#### [WHAT IS NEEDED]
The word "label" may appear in some lines of the data; copy every such line.

#### [TASK MATERIAL]
####
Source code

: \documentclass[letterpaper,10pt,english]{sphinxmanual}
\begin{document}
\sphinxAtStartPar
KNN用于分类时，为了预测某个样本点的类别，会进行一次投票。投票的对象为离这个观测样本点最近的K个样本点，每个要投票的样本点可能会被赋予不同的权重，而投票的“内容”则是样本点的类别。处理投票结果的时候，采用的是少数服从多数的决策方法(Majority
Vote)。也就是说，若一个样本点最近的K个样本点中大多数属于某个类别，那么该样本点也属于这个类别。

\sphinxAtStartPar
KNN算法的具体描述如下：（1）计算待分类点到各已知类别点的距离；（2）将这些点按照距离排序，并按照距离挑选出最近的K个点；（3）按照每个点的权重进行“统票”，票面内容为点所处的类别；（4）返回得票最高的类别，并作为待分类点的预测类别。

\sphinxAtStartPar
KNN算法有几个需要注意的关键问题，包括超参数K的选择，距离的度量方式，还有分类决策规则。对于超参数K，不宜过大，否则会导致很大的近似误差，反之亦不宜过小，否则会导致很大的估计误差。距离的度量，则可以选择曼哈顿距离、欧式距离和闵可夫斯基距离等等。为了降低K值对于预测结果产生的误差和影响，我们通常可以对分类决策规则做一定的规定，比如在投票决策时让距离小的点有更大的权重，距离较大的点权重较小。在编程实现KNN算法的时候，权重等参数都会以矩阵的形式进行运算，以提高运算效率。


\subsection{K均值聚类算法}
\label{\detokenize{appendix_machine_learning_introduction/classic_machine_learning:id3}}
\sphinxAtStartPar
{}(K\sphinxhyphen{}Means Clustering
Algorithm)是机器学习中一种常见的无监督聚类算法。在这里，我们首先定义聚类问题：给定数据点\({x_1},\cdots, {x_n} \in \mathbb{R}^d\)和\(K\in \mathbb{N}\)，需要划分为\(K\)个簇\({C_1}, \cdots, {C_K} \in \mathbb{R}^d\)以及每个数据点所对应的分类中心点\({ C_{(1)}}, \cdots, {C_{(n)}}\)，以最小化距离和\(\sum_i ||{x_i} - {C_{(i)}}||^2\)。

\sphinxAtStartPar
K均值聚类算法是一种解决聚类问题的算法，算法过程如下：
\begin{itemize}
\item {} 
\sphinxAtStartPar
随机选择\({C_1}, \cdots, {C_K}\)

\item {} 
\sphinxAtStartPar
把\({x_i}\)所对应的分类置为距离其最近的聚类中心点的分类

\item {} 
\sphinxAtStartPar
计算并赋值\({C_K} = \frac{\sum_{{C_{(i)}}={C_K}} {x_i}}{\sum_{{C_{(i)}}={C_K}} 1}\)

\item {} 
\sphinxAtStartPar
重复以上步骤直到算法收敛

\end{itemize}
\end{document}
####
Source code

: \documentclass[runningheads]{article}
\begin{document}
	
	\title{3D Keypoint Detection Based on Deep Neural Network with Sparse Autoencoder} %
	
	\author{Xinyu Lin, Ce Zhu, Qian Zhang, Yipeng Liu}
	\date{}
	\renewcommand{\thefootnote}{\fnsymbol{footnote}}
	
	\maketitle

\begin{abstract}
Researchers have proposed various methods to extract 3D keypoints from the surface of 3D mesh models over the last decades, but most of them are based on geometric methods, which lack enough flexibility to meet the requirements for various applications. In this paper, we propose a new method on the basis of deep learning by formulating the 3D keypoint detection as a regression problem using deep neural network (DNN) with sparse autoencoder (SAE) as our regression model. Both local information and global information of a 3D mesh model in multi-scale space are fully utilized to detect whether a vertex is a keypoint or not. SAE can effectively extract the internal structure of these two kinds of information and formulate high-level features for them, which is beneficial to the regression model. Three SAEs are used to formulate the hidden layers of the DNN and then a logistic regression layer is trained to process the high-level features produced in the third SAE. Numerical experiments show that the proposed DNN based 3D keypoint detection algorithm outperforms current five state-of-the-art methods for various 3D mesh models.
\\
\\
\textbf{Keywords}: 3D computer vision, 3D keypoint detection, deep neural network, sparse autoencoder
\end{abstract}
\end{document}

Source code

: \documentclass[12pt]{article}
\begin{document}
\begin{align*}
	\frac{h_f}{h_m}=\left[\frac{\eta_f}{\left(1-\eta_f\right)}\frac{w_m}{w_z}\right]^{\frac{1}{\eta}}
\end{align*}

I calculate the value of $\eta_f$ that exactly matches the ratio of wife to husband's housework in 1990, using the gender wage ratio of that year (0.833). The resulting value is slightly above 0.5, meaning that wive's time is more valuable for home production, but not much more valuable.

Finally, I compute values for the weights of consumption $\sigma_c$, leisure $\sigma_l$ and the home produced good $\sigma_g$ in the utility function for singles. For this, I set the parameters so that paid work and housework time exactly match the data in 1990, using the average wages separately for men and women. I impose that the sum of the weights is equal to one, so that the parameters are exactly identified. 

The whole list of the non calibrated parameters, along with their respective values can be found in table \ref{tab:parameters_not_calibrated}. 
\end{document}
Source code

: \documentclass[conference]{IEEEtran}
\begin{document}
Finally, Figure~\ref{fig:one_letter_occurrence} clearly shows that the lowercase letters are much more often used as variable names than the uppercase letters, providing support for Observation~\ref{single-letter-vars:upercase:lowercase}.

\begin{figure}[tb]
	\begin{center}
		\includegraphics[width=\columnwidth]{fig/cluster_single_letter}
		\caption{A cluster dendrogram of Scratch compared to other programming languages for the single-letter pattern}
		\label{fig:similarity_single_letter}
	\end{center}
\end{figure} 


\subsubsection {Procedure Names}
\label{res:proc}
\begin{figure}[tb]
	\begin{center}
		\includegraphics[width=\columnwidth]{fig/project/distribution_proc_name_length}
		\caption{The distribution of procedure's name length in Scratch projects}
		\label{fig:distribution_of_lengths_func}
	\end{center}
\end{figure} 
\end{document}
####
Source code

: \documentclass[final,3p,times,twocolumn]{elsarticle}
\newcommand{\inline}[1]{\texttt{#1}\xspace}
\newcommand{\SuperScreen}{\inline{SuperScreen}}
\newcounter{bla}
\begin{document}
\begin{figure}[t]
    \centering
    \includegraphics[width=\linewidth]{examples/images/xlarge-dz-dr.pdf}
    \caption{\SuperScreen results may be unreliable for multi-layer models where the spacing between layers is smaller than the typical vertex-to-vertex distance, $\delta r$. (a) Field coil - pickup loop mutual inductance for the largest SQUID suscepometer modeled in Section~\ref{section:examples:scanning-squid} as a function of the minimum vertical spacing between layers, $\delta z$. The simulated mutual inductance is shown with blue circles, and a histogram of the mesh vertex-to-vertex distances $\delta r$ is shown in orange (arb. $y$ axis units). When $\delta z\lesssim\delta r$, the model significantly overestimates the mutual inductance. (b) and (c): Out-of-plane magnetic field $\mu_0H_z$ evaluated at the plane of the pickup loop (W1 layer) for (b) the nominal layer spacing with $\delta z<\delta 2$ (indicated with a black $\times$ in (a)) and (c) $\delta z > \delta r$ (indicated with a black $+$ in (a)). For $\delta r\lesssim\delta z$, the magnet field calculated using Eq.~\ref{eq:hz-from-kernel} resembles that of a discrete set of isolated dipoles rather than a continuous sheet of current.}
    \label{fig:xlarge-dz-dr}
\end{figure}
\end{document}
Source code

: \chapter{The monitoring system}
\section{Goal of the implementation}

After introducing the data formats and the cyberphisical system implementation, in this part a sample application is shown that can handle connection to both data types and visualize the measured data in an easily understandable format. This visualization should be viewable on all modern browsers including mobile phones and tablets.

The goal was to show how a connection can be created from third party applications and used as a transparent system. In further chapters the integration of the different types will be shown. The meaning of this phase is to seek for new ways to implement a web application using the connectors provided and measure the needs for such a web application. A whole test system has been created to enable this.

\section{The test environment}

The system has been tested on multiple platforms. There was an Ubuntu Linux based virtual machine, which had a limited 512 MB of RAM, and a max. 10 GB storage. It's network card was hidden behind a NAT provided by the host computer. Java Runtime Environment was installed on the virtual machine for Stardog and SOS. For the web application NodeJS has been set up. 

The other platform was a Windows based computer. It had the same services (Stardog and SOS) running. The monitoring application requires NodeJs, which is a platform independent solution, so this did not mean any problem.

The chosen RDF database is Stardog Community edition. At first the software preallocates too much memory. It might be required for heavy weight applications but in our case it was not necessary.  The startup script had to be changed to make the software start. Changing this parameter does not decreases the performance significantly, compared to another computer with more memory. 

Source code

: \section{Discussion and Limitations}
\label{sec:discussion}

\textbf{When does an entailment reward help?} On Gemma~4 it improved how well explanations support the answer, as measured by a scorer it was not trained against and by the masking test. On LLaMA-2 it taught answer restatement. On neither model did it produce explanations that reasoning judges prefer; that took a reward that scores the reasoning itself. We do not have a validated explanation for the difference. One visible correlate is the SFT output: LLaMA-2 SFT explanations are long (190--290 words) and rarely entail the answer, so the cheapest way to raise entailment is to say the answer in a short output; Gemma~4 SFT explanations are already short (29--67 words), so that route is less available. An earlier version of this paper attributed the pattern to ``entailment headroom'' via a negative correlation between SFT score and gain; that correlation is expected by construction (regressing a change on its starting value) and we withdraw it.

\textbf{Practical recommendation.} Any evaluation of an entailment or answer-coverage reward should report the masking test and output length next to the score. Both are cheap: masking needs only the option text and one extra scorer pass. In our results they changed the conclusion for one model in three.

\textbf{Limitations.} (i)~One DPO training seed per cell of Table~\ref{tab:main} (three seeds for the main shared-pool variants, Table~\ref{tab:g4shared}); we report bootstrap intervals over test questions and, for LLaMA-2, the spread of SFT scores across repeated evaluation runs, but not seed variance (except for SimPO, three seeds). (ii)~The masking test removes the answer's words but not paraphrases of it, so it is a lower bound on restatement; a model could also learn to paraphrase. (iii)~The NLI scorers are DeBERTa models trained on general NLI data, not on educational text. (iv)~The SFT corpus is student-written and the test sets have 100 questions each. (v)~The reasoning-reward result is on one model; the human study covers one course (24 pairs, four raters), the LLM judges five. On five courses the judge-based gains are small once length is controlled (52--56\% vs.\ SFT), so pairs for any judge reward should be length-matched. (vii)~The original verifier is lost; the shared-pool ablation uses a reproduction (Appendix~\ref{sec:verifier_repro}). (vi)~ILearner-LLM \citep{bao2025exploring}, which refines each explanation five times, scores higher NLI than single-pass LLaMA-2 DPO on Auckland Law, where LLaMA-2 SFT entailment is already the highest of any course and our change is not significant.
####
#### [WRITTEN RESPONSE]
\label{\detokenize{appendix_machine_learning_introduction/classic_machine_learning:id3}}
		\label{fig:similarity_single_letter}
\label{res:proc}
		\label{fig:distribution_of_lengths_func}
    \label{fig:xlarge-dz-dr}
\label{sec:discussion}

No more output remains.